Please help! I have tried different things/packages writing a program that takes in 4 inputs and returns the writing score statistics of a group based on those combination of inputs from a csv file. This is my first project, so I would appreciate any insights/hints/tips!
Here is the csv sample (has 200 rows total):
id gender ses schtyp prog write
70 male low public general 52
121 female middle public vocation 68
86 male high public general 33
141 male high public vocation 63
172 male middle public academic 47
113 male middle public academic 44
50 male middle public general 59
11 male middle public academic 34
84 male middle public general 57
48 male middle public academic 57
75 male middle public vocation 60
60 male middle public academic 57
Here is what I have so far:
import csv
import numpy
csv_file_object=csv.reader(open('scores.csv', 'rU')) #reads file
header=csv_file_object.next() #skips header
data=[] #loads data into array for processing
for row in csv_file_object:
data.append(row)
data=numpy.array(data)
#asks for inputs
gender=raw_input('Enter gender [male/female]: ')
schtyp=raw_input('Enter school type [public/private]: ')
ses=raw_input('Enter socioeconomic status [low/middle/high]: ')
prog=raw_input('Enter program status [general/vocation/academic: ')
#makes them lower case and strings
prog=str(prog.lower())
gender=str(gender.lower())
schtyp=str(schtyp.lower())
ses=str(ses.lower())
What I am missing is how to filter and gets stats only for a specific group.

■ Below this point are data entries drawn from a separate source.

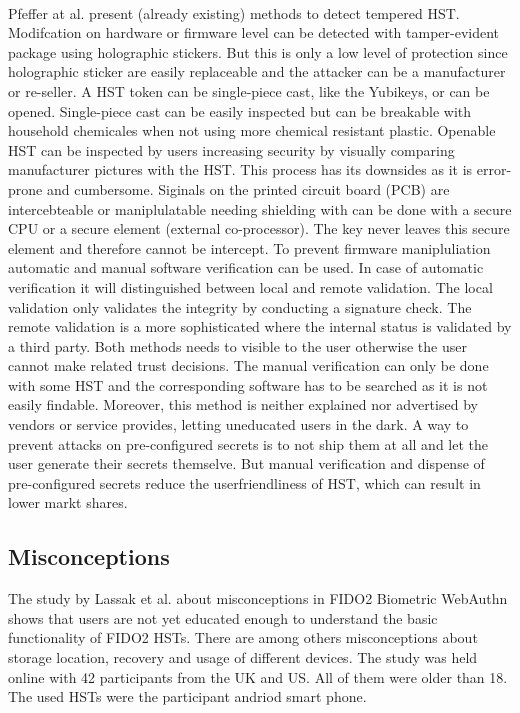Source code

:\documentclass[runningheads]{llncs}
\begin{document}
\paragraph{}
Pfeffer at al. present (already existing) methods to detect tempered HST.
Modifcation on hardware or firmware level can be detected with tamper-evident package using holographic stickers. But this is only a low level of protection since holographic sticker are easily replaceable and the attacker can be a manufacturer or re-seller. A HST token can be single-piece cast, like the Yubikeys, or can be opened. Single-piece cast can be easily inspected but can be breakable with household chemicales when not using more chemical resistant plastic. Openable HST can be inspected by users increasing security by visually comparing manufacturer pictures with the HST. This process has its downsides as it is error-prone and cumbersome. Siginals on the printed circuit board (PCB) are intercebteable or maniplulatable needing shielding with can be done with a secure CPU or a secure element (external co-processor). The key never leaves this secure element and therefore cannot be intercept. To prevent firmware manipluliation automatic and manual software verification can be used. In case of automatic verification it will distinguished between local and remote validation. The local validation only validates the integrity by conducting a signature check. The remote validation is a more sophisticated where the internal status is validated by a third party. Both methods needs to visible to the user otherwise the user cannot make related trust decisions.
The manual verification can only be done with some HST and the corresponding software has to be searched as it is not easily findable. Moreover, this method is neither explained nor advertised by vendors or service provides, letting uneducated users in the dark. A way to prevent attacks on pre-configured secrets is to not ship them at all and let the user generate their secrets themselve. But manual verification and dispense of pre-configured secrets reduce the userfriendliness of HST, which can result in lower markt shares. \cite{272198}

\subsection{Misconceptions}
The study by Lassak et al.\cite{274547} about misconceptions in FIDO2 Biometric WebAuthn shows that users are not yet educated enough to understand the basic functionality of FIDO2 HSTs. There are among others misconceptions about storage location, recovery and usage of different devices. The study was held online with 42 participants from the UK and US. All of them were older than 18. The used HSTs were the participant andriod smart phone.
\end{document}
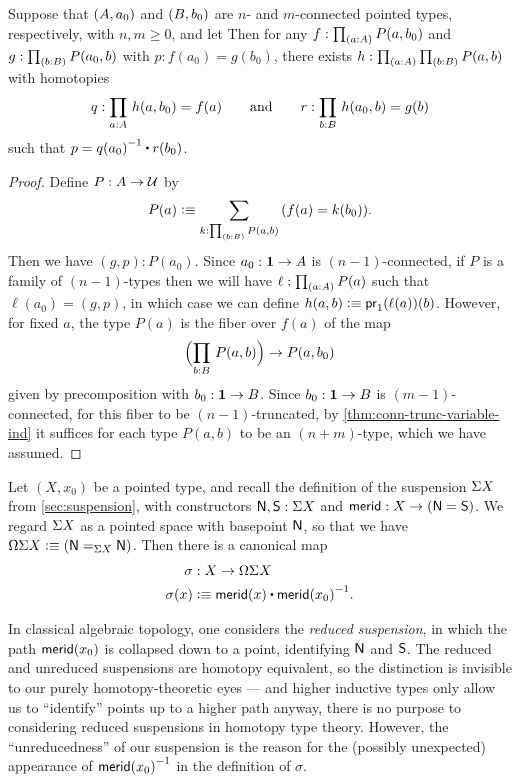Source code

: \begin{lem}\label{thm:wedge-connectivity}
  Suppose that $\pairr{A,a_0}$ and $\pairr{B,b_0}$ are $n$- and $m$-connected pointed types, respectively, with $n,m\geq0$, and let 
%
%
Then for any ${f:\prd{a:A} P(a,b_0)}$ and ${g:\prd{b:B} P(a_0,b)}$ with $p:f(a_0) = g(b_0)$, there exists $h:\prd{a:A}{b:B} P(a,b)$ with homotopies
%
\begin{equation*}
  q:\prd{a:A} h(a,b_0)=f(a)
  \qquad\text{and}\qquad
  r:\prd{b:B} h(a_0,b)=g(b)
 \end{equation*}
%
such that $p = \opp{q(a_0)} \ct r(b_0)$.
\end{lem}
\begin{proof}
  Define $P:A\to\type$ by
  \[ P(a) \defeq \sm{k:\prd{b:B} P(a,b)} (f(a) = k(b_0)). \]
  Then we have $(g,p):P(a_0)$.
  Since $a_0:\unit\to A$ is $(n-1)$-connected, if $P$ is a family of $(n-1)$-types then we will have $\ell:\prd{a:A} P(a)$ such that $\ell(a_0) = (g,p)$, in which case we can define $h(a,b) \defeq \proj1(\ell(a))(b)$.
  However, for fixed $a$, the type $P(a)$ is the fiber over $f(a)$ of the map
  \[ \Parens{\prd{b:B} P(a,b) } \to P(a,b_0) \]
  given by precomposition with $b_0:\unit\to B$.
  Since $b_0:\unit\to B$ is $(m-1)$-connected, for this fiber to be $(n-1)$-truncated, by \autoref{thm:conn-trunc-variable-ind} it suffices for each type $P(a,b)$ to be an $(n+m)$-type, which we have assumed.
\end{proof}

Let $(X,x_0)$ be a pointed type, and recall the definition of the suspension $\susp X$ from \autoref{sec:suspension}, with constructors $\north,\south:\susp X$ and $\merid:X \to (\north=\south)$.
We regard $\susp X$ as a pointed space with basepoint $\north$, so that we have $\Omega\susp X \defeq (\id[\susp X]\north\north)$.
Then there is a canonical map
\begin{align*}
  \sigma &: X \to \Omega\susp X\\
  \sigma(x) &\defeq \merid(x) \ct \opp{\merid(x_0)}.
\end{align*}

\begin{rmk}
  In classical algebraic topology, one considers the \emph{reduced suspension}, in which the path $\merid(x_0)$ is collapsed down to a point, identifying $\north$ and $\south$.
  The reduced and unreduced suspensions are homotopy equivalent, so the distinction is invisible to our purely homotopy-theoretic eyes --- and higher inductive types only allow us to ``identify'' points up to a higher path anyway, there is no purpose to considering reduced suspensions in homotopy type theory.
  However, the ``unreducedness'' of our suspension is the reason for the (possibly unexpected) appearance of $\opp{\merid(x_0)}$ in the definition of $\sigma$.
\end{rmk}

For example, say I input male, public, middle, and academic -- I'd want to get the average writing score for that subset. I tried the groupby function from pandas, but that only gets you stats for broad groups (such as public vs private). I also tried DataFrame from pandas, but that only gets me filtering for one input and not sure how to get the writing scores. Any hints would be greatly appreciated!